Supplied data Start Marker

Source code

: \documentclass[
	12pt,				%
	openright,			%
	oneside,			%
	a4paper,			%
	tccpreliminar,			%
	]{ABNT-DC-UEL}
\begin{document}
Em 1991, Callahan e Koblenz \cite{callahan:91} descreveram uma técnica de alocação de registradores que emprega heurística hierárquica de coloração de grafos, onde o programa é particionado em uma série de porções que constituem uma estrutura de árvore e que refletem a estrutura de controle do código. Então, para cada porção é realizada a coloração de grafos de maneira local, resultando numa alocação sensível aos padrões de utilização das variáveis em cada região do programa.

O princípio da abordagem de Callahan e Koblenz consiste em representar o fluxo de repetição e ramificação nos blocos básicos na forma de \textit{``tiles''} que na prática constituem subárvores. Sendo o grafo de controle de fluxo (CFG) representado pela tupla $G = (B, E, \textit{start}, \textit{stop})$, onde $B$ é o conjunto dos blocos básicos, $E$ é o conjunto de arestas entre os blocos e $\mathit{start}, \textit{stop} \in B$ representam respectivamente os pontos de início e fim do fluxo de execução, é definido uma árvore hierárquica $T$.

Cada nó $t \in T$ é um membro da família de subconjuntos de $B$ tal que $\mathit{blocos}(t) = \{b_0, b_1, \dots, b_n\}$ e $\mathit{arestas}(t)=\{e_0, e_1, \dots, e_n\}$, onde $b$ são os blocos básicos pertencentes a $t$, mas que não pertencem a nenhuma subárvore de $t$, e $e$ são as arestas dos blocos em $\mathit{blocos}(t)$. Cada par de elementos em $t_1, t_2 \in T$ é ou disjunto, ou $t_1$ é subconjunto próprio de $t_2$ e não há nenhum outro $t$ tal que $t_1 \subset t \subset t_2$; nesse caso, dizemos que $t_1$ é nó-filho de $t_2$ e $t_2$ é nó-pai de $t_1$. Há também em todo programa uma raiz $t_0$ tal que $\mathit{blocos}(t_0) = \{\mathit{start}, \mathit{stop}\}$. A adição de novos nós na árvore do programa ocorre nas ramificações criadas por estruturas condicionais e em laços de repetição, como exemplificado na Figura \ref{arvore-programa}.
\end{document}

Supplied data End Marker

Work request:
Determine the number of lines in the data that include the string "Callahan". Only that number belongs in the answer.

Your solution:
2